En el marco del Día Mundial de la Hidratación, que se celebra el 23 de junio, autoridades en salud y la industria alimentaria subrayan que, aunque las necesidades varían según factores como el clima o el gasto energético, un consumo aproximado de dos litros de agua diarios es una referencia general para preservar las funciones básicas del organismo.
La pérdida continua de líquidos, incluso en condiciones de temperatura moderada, ocurre debido a la transpiración y respiración, lo que impacta directamente en el bienestar y la productividad.

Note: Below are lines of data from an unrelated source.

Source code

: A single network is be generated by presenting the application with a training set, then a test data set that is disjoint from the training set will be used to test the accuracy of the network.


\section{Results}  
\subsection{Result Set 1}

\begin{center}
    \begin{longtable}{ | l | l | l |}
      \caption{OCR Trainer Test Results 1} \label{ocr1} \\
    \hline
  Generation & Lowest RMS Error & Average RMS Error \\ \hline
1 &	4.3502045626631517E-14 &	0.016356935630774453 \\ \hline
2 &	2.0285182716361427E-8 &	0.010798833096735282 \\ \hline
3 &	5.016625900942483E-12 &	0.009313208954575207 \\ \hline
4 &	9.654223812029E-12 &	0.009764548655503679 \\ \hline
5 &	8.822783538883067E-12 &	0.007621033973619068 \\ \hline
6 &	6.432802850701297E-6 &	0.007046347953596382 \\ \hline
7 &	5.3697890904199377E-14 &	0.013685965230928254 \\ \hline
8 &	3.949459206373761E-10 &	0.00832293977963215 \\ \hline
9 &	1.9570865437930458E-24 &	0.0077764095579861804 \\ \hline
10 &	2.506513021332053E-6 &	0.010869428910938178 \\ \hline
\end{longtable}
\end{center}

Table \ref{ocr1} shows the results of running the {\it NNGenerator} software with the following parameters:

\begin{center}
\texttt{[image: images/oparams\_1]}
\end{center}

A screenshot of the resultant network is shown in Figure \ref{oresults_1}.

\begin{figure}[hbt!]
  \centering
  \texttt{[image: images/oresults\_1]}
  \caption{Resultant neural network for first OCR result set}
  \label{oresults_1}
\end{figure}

En ese sentido, Ximena Barajas, representante de Danone México, advierte que distribuir mejor la ingesta de agua puede mejorar tanto el rendimiento físico como la sensación general durante el día.

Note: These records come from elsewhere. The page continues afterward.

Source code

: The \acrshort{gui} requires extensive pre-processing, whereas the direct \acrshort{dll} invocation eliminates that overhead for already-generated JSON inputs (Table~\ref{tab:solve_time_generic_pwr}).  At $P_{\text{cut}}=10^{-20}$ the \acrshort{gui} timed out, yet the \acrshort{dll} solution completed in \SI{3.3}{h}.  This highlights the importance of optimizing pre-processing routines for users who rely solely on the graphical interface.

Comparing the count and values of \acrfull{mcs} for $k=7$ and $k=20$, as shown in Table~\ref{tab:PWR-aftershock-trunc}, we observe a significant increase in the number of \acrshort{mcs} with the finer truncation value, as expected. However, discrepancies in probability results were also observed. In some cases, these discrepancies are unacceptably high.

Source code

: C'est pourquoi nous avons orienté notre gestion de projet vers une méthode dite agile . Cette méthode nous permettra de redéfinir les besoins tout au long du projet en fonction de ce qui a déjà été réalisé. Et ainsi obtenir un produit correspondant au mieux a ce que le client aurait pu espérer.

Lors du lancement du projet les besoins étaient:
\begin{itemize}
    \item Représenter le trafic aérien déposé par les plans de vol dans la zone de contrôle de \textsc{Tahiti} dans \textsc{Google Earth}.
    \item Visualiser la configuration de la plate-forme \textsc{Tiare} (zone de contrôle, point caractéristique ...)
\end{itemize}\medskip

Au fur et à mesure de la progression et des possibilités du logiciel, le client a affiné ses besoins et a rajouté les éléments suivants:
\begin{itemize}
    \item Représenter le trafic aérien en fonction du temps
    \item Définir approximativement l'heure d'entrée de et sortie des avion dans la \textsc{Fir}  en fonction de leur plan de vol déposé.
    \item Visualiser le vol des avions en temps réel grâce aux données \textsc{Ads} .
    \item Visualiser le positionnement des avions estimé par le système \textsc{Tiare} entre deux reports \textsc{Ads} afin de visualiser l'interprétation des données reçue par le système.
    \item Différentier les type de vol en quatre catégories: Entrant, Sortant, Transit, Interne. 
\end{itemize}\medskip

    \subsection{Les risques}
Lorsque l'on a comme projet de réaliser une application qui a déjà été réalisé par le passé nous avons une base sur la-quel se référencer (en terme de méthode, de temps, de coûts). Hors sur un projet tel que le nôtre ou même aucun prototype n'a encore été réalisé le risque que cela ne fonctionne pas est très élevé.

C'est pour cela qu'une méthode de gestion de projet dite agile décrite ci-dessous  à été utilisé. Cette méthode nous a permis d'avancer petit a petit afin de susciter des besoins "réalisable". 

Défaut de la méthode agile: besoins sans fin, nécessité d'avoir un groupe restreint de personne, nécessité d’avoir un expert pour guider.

Para facilitar el cumplimiento de estas recomendaciones, expertos sugieren adaptar las estrategias de hidratación al entorno y tipo de actividad de cada persona:
- En actividades con alta movilidad o entrenamiento físico, es esencial hidratarse antes, durante y después del ejercicio para compensar la pérdida de minerales por el sudor, sobre todo en climas cálidos.
- En entornos de oficina o administrativos, donde la concentración en tareas puede dificultar el consumo regular de líquidos, se aconseja mantener botellas visibles, programar alarmas digitales o asociar el hábito de beber agua con momentos específicos, como el inicio de reuniones o comidas.
- Como medida general, incorporar pausas destinadas exclusivamente a hidratarse contribuye a regular la función fisiológica y permite un descanso mental durante jornadas laborales prolongadas.
Estas metodologías conductuales buscan contrarrestar la costumbre de postergar la hidratación en medio de agendas saturadas y fomentar hábitos sostenibles que beneficien la salud pública, un tema cada vez más relevante en México.